• _What needs to be done_: Search the records below for the word "OpenAI". Pull out each line that has it.

• _Given records_:
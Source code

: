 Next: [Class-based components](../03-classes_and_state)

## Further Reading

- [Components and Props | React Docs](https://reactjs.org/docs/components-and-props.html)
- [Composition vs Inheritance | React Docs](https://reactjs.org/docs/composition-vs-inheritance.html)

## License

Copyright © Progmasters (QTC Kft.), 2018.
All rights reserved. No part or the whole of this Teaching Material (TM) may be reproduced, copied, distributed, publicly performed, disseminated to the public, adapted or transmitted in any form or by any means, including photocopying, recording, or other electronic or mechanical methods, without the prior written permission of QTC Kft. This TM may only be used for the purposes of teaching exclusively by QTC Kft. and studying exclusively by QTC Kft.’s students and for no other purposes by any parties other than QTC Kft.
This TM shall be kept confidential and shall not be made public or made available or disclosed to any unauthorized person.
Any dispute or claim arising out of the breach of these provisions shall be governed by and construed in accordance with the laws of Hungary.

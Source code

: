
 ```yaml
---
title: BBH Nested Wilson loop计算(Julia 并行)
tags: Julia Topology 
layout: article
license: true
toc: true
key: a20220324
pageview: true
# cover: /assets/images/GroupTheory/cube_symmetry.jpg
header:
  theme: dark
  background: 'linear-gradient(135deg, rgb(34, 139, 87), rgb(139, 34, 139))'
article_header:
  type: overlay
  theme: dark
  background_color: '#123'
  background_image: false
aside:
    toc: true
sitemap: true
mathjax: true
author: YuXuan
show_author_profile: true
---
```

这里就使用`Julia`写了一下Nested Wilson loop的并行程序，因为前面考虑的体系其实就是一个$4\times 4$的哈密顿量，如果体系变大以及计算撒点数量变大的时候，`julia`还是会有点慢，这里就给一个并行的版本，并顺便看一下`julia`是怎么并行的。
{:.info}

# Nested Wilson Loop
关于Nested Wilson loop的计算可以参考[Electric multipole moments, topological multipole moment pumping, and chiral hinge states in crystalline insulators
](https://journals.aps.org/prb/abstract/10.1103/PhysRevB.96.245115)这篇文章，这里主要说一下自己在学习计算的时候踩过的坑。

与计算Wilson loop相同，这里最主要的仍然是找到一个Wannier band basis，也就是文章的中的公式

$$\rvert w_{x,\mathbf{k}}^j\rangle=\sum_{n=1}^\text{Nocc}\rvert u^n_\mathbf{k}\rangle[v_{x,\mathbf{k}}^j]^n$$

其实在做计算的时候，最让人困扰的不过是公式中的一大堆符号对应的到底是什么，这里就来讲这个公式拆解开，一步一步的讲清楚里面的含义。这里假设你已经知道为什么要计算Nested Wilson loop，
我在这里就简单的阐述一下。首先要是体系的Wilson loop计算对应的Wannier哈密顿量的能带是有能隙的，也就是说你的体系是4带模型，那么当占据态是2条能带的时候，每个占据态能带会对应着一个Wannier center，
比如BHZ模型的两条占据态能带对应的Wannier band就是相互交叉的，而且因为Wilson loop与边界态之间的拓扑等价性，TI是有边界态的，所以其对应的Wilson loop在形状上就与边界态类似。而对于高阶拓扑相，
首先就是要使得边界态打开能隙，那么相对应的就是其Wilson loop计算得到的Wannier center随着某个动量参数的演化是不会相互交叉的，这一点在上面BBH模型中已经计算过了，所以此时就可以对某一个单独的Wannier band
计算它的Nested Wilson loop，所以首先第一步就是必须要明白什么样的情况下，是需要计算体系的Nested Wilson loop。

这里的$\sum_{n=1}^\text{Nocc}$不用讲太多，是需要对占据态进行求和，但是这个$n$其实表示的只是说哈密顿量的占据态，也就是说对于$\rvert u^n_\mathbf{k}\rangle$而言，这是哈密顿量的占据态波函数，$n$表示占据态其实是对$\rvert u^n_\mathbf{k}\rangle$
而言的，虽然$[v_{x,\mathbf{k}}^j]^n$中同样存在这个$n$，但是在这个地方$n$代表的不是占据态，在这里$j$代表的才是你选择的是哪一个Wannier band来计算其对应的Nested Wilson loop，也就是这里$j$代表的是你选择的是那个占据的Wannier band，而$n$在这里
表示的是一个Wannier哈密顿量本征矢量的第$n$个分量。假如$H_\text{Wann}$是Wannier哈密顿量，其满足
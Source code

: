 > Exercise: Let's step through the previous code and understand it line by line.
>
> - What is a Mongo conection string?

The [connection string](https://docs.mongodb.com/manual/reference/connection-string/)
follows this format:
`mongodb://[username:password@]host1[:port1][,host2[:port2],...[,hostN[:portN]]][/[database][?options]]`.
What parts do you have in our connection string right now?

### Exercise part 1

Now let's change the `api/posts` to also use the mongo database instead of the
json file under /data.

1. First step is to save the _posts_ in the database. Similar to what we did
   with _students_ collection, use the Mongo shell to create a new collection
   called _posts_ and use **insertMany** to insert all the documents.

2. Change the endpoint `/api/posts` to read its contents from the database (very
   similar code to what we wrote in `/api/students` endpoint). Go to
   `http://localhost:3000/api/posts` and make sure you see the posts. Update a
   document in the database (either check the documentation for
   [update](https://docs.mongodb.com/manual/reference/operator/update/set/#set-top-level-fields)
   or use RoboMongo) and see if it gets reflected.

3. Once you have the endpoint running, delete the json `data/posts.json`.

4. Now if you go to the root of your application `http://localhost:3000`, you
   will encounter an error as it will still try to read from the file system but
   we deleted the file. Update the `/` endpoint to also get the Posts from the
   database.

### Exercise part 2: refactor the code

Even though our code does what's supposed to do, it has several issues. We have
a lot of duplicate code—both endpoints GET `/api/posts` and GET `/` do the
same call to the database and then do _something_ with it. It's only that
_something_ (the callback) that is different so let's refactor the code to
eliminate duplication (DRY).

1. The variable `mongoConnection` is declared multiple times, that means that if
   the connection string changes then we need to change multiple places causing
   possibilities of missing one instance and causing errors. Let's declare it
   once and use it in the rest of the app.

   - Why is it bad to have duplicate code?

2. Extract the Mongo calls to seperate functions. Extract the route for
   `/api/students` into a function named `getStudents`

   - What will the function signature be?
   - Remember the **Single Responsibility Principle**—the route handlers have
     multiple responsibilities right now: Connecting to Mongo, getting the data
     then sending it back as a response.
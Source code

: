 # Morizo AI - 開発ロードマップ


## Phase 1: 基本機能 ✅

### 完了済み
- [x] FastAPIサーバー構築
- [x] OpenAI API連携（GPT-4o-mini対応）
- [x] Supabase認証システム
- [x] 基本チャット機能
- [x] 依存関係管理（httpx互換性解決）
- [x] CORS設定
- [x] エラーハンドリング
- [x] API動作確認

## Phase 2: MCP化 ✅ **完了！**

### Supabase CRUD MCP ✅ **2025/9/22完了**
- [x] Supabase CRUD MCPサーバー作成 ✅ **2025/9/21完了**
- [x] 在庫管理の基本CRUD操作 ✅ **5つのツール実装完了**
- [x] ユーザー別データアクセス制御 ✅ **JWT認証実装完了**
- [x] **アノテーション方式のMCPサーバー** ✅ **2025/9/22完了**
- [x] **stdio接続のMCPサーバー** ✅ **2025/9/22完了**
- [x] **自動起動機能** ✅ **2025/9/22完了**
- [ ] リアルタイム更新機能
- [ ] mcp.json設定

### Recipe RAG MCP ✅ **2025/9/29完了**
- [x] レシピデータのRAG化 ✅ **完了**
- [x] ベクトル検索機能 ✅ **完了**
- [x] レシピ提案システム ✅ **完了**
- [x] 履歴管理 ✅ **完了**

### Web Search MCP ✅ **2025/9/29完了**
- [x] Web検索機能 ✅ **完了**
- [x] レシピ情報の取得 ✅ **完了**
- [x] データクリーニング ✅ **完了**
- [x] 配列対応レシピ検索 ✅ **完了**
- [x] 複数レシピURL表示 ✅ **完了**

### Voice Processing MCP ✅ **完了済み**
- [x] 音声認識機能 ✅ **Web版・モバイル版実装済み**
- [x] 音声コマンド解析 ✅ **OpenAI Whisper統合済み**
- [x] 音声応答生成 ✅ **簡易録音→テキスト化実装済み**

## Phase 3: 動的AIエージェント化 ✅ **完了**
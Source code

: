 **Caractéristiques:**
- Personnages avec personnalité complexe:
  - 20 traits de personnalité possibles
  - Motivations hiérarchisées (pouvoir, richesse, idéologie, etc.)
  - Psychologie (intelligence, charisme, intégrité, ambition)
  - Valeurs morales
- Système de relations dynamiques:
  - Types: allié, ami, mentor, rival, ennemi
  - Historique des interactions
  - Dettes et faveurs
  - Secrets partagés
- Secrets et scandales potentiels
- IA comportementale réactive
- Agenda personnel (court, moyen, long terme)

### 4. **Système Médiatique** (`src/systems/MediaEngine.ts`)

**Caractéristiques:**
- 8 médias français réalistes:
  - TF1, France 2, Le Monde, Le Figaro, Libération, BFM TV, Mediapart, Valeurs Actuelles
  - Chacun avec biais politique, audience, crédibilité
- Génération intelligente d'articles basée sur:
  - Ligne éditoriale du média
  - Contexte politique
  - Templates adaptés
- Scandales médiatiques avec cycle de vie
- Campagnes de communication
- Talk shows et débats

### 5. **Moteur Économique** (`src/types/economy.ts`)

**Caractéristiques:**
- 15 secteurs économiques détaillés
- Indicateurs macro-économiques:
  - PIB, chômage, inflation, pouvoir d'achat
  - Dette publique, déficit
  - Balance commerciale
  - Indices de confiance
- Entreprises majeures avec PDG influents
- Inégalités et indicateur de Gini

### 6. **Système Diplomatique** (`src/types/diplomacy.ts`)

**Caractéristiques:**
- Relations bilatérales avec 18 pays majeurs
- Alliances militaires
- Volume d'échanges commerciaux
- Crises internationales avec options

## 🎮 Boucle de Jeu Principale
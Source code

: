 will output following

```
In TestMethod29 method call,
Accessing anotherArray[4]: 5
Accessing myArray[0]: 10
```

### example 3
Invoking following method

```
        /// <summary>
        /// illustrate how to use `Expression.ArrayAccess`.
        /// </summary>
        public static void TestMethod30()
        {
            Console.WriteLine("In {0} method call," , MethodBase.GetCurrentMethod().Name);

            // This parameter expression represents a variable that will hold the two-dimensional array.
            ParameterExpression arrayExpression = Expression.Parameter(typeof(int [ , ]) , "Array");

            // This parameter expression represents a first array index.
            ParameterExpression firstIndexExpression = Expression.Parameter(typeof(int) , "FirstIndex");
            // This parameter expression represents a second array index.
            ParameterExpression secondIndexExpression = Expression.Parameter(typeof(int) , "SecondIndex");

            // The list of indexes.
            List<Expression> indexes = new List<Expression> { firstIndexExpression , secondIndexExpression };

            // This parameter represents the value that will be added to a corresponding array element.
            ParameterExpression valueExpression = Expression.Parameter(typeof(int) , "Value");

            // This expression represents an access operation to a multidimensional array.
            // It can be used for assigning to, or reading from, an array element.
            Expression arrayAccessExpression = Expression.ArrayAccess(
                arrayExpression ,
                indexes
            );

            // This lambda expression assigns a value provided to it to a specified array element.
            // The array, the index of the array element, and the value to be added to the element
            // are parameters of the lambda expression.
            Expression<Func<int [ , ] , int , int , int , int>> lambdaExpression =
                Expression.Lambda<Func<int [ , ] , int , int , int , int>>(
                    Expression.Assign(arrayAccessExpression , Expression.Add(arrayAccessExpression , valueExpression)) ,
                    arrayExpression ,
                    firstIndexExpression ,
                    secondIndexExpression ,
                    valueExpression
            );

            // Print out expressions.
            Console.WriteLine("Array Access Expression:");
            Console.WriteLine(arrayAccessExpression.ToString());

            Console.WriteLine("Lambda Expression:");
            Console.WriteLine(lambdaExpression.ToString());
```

• _Response box_:
- [x] OpenAI API連携（GPT-4o-mini対応）
- [x] 音声コマンド解析 ✅ **OpenAI Whisper統合済み**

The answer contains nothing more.